Return exactly those lines of the material below that fall between the line holding "We welcome contributions" and the line holding "### Future Plans", inclusive.

* **THE DATA**
════════════════
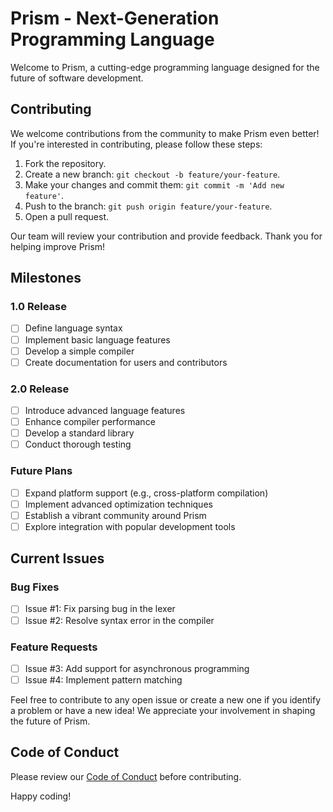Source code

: # Prism - Next-Generation Programming Language

Welcome to Prism, a cutting-edge programming language designed for the future of software development.

## Contributing

We welcome contributions from the community to make Prism even better! If you're interested in contributing, please follow these steps:

1. Fork the repository.
2. Create a new branch: `git checkout -b feature/your-feature`.
3. Make your changes and commit them: `git commit -m 'Add new feature'`.
4. Push to the branch: `git push origin feature/your-feature`.
5. Open a pull request.

Our team will review your contribution and provide feedback. Thank you for helping improve Prism!

## Milestones

### 1.0 Release
- [ ] Define language syntax
- [ ] Implement basic language features
- [ ] Develop a simple compiler
- [ ] Create documentation for users and contributors

### 2.0 Release
- [ ] Introduce advanced language features
- [ ] Enhance compiler performance
- [ ] Develop a standard library
- [ ] Conduct thorough testing

### Future Plans
- [ ] Expand platform support (e.g., cross-platform compilation)
- [ ] Implement advanced optimization techniques
- [ ] Establish a vibrant community around Prism
- [ ] Explore integration with popular development tools

## Current Issues

### Bug Fixes
- [ ] Issue #1: Fix parsing bug in the lexer
- [ ] Issue #2: Resolve syntax error in the compiler

### Feature Requests
- [ ] Issue #3: Add support for asynchronous programming
- [ ] Issue #4: Implement pattern matching

Feel free to contribute to any open issue or create a new one if you identify a problem or have a new idea! We appreciate your involvement in shaping the future of Prism.

## Code of Conduct

Please review our [Code of Conduct](CODE_OF_CONDUCT.md) before contributing.

Happy coding!
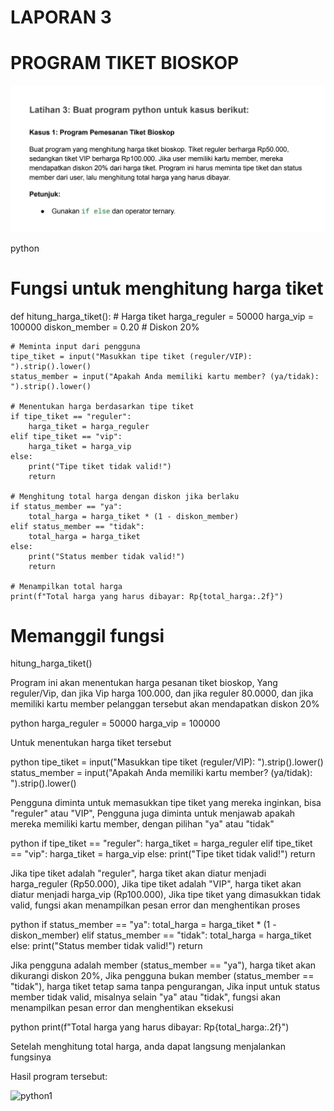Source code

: # LAPORAN 3

# PROGRAM TIKET BIOSKOP

![gambar](https://github.com/kyynxr/labpy2/blob/8a3e388c52122f706a2959e29e404f71c232b20d/RIZKY.jpg)

python
# Fungsi untuk menghitung harga tiket
def hitung_harga_tiket():
    # Harga tiket
    harga_reguler = 50000
    harga_vip = 100000
    diskon_member = 0.20  # Diskon 20%

    # Meminta input dari pengguna
    tipe_tiket = input("Masukkan tipe tiket (reguler/VIP): ").strip().lower()
    status_member = input("Apakah Anda memiliki kartu member? (ya/tidak): ").strip().lower()

    # Menentukan harga berdasarkan tipe tiket
    if tipe_tiket == "reguler":
        harga_tiket = harga_reguler
    elif tipe_tiket == "vip":
        harga_tiket = harga_vip
    else:
        print("Tipe tiket tidak valid!")
        return

    # Menghitung total harga dengan diskon jika berlaku
    if status_member == "ya":
        total_harga = harga_tiket * (1 - diskon_member)
    elif status_member == "tidak":
        total_harga = harga_tiket
    else:
        print("Status member tidak valid!")
        return

    # Menampilkan total harga
    print(f"Total harga yang harus dibayar: Rp{total_harga:.2f}")

# Memanggil fungsi
hitung_harga_tiket()


Program ini akan menentukan harga pesanan tiket bioskop, Yang reguler/Vip, dan jika Vip harga 100.000, dan jika reguler 80.0000, dan jika memiliki kartu member pelanggan tersebut akan mendapatkan diskon 20%

 python
 harga_reguler = 50000
    harga_vip = 100000


Untuk menentukan harga tiket tersebut

 python
tipe_tiket = input("Masukkan tipe tiket (reguler/VIP): ").strip().lower()
    status_member = input("Apakah Anda memiliki kartu member? (ya/tidak): ").strip().lower()


Pengguna diminta untuk memasukkan tipe tiket yang mereka inginkan, bisa "reguler" atau "VIP", Pengguna juga diminta untuk menjawab apakah mereka memiliki kartu member, dengan pilihan "ya" atau "tidak"

 python
if tipe_tiket == "reguler":
        harga_tiket = harga_reguler
    elif tipe_tiket == "vip":
        harga_tiket = harga_vip
    else:
        print("Tipe tiket tidak valid!")
        return


Jika tipe tiket adalah "reguler", harga tiket akan diatur menjadi harga_reguler (Rp50.000), Jika tipe tiket adalah "VIP", harga tiket akan diatur menjadi harga_vip (Rp100.000), Jika tipe tiket yang dimasukkan tidak valid, fungsi akan menampilkan pesan error dan menghentikan proses

 python
if status_member == "ya":
        total_harga = harga_tiket * (1 - diskon_member)
    elif status_member == "tidak":
        total_harga = harga_tiket
    else:
        print("Status member tidak valid!")
        return


Jika pengguna adalah member (status_member == "ya"), harga tiket akan dikurangi diskon 20%, Jika pengguna bukan member (status_member == "tidak"), harga tiket tetap sama tanpa pengurangan, Jika input untuk status member tidak valid, misalnya selain "ya" atau "tidak", fungsi akan menampilkan pesan error dan menghentikan eksekusi

 python
print(f"Total harga yang harus dibayar: Rp{total_harga:.2f}")

Setelah menghitung total harga, anda dapat langsung menjalankan fungsinya

Hasil program tersebut:

![python1](https://github.com/user-attachments/assets/3748410e-b384-4e6f-a4da-60027bdd0dbe)


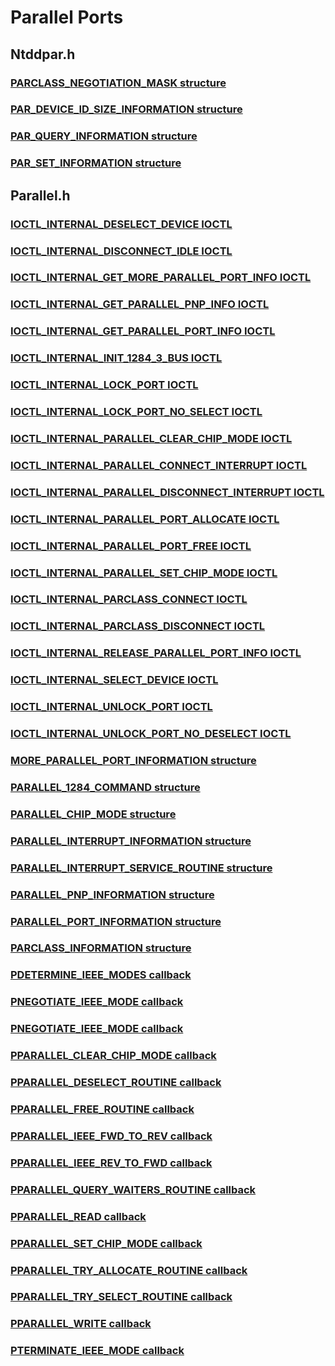 # Parallel Ports
## Ntddpar.h
### [PARCLASS_NEGOTIATION_MASK structure](content\ntddpar\ns-ntddpar--parclass-negotiation-mask.md)
### [PAR_DEVICE_ID_SIZE_INFORMATION structure](content\ntddpar\ns-ntddpar--par-device-id-size-information.md)
### [PAR_QUERY_INFORMATION structure](content\ntddpar\ns-ntddpar--par-query-information.md)
### [PAR_SET_INFORMATION structure](content\ntddpar\ns-ntddpar--par-set-information.md)
## Parallel.h
### [IOCTL_INTERNAL_DESELECT_DEVICE IOCTL](content\parallel\ni-parallel-ioctl-internal-deselect-device.md)
### [IOCTL_INTERNAL_DISCONNECT_IDLE IOCTL](content\parallel\ni-parallel-ioctl-internal-disconnect-idle.md)
### [IOCTL_INTERNAL_GET_MORE_PARALLEL_PORT_INFO IOCTL](content\parallel\ni-parallel-ioctl-internal-get-more-parallel-port-info.md)
### [IOCTL_INTERNAL_GET_PARALLEL_PNP_INFO IOCTL](content\parallel\ni-parallel-ioctl-internal-get-parallel-pnp-info.md)
### [IOCTL_INTERNAL_GET_PARALLEL_PORT_INFO IOCTL](content\parallel\ni-parallel-ioctl-internal-get-parallel-port-info.md)
### [IOCTL_INTERNAL_INIT_1284_3_BUS IOCTL](content\parallel\ni-parallel-ioctl-internal-init-1284-3-bus.md)
### [IOCTL_INTERNAL_LOCK_PORT IOCTL](content\parallel\ni-parallel-ioctl-internal-lock-port.md)
### [IOCTL_INTERNAL_LOCK_PORT_NO_SELECT IOCTL](content\parallel\ni-parallel-ioctl-internal-lock-port-no-select.md)
### [IOCTL_INTERNAL_PARALLEL_CLEAR_CHIP_MODE IOCTL](content\parallel\ni-parallel-ioctl-internal-parallel-clear-chip-mode.md)
### [IOCTL_INTERNAL_PARALLEL_CONNECT_INTERRUPT IOCTL](content\parallel\ni-parallel-ioctl-internal-parallel-connect-interrupt.md)
### [IOCTL_INTERNAL_PARALLEL_DISCONNECT_INTERRUPT IOCTL](content\parallel\ni-parallel-ioctl-internal-parallel-disconnect-interrupt.md)
### [IOCTL_INTERNAL_PARALLEL_PORT_ALLOCATE IOCTL](content\parallel\ni-parallel-ioctl-internal-parallel-port-allocate.md)
### [IOCTL_INTERNAL_PARALLEL_PORT_FREE IOCTL](content\parallel\ni-parallel-ioctl-internal-parallel-port-free.md)
### [IOCTL_INTERNAL_PARALLEL_SET_CHIP_MODE IOCTL](content\parallel\ni-parallel-ioctl-internal-parallel-set-chip-mode.md)
### [IOCTL_INTERNAL_PARCLASS_CONNECT IOCTL](content\parallel\ni-parallel-ioctl-internal-parclass-connect.md)
### [IOCTL_INTERNAL_PARCLASS_DISCONNECT IOCTL](content\parallel\ni-parallel-ioctl-internal-parclass-disconnect.md)
### [IOCTL_INTERNAL_RELEASE_PARALLEL_PORT_INFO IOCTL](content\parallel\ni-parallel-ioctl-internal-release-parallel-port-info.md)
### [IOCTL_INTERNAL_SELECT_DEVICE IOCTL](content\parallel\ni-parallel-ioctl-internal-select-device.md)
### [IOCTL_INTERNAL_UNLOCK_PORT IOCTL](content\parallel\ni-parallel-ioctl-internal-unlock-port.md)
### [IOCTL_INTERNAL_UNLOCK_PORT_NO_DESELECT IOCTL](content\parallel\ni-parallel-ioctl-internal-unlock-port-no-deselect.md)
### [MORE_PARALLEL_PORT_INFORMATION structure](content\parallel\ns-parallel--more-parallel-port-information.md)
### [PARALLEL_1284_COMMAND structure](content\parallel\ns-parallel--parallel-1284-command.md)
### [PARALLEL_CHIP_MODE structure](content\parallel\ns-parallel--parallel-chip-mode.md)
### [PARALLEL_INTERRUPT_INFORMATION structure](content\parallel\ns-parallel--parallel-interrupt-information.md)
### [PARALLEL_INTERRUPT_SERVICE_ROUTINE structure](content\parallel\ns-parallel--parallel-interrupt-service-routine.md)
### [PARALLEL_PNP_INFORMATION structure](content\parallel\ns-parallel--parallel-pnp-information.md)
### [PARALLEL_PORT_INFORMATION structure](content\parallel\ns-parallel--parallel-port-information.md)
### [PARCLASS_INFORMATION structure](content\parallel\ns-parallel--parclass-information.md)
### [PDETERMINE_IEEE_MODES callback](content\parallel\nc-parallel-pdetermine-ieee-modes.md)
### [PNEGOTIATE_IEEE_MODE callback](content\parallel\nc-parallel-pnegotiate-ieee-mode.md)
### [PNEGOTIATE_IEEE_MODE callback](content\parallel\nc-parallel-pnegotiate-ieee-mode~r1.md)
### [PPARALLEL_CLEAR_CHIP_MODE callback](content\parallel\nc-parallel-pparallel-clear-chip-mode.md)
### [PPARALLEL_DESELECT_ROUTINE callback](content\parallel\nc-parallel-pparallel-deselect-routine.md)
### [PPARALLEL_FREE_ROUTINE callback](content\parallel\nc-parallel-pparallel-free-routine.md)
### [PPARALLEL_IEEE_FWD_TO_REV callback](content\parallel\nc-parallel-pparallel-ieee-fwd-to-rev.md)
### [PPARALLEL_IEEE_REV_TO_FWD callback](content\parallel\nc-parallel-pparallel-ieee-rev-to-fwd.md)
### [PPARALLEL_QUERY_WAITERS_ROUTINE callback](content\parallel\nc-parallel-pparallel-query-waiters-routine.md)
### [PPARALLEL_READ callback](content\parallel\nc-parallel-pparallel-read.md)
### [PPARALLEL_SET_CHIP_MODE callback](content\parallel\nc-parallel-pparallel-set-chip-mode.md)
### [PPARALLEL_TRY_ALLOCATE_ROUTINE callback](content\parallel\nc-parallel-pparallel-try-allocate-routine.md)
### [PPARALLEL_TRY_SELECT_ROUTINE callback](content\parallel\nc-parallel-pparallel-try-select-routine.md)
### [PPARALLEL_WRITE callback](content\parallel\nc-parallel-pparallel-write.md)
### [PTERMINATE_IEEE_MODE callback](content\parallel\nc-parallel-pterminate-ieee-mode.md)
════════════════
* **WRITTEN RESPONSE**
We welcome contributions from the community to make Prism even better! If you're interested in contributing, please follow these steps:

1. Fork the repository.
2. Create a new branch: `git checkout -b feature/your-feature`.
3. Make your changes and commit them: `git commit -m 'Add new feature'`.
4. Push to the branch: `git push origin feature/your-feature`.
5. Open a pull request.

Our team will review your contribution and provide feedback. Thank you for helping improve Prism!

## Milestones

### 1.0 Release
- [ ] Define language syntax
- [ ] Implement basic language features
- [ ] Develop a simple compiler
- [ ] Create documentation for users and contributors

### 2.0 Release
- [ ] Introduce advanced language features
- [ ] Enhance compiler performance
- [ ] Develop a standard library
- [ ] Conduct thorough testing

### Future Plans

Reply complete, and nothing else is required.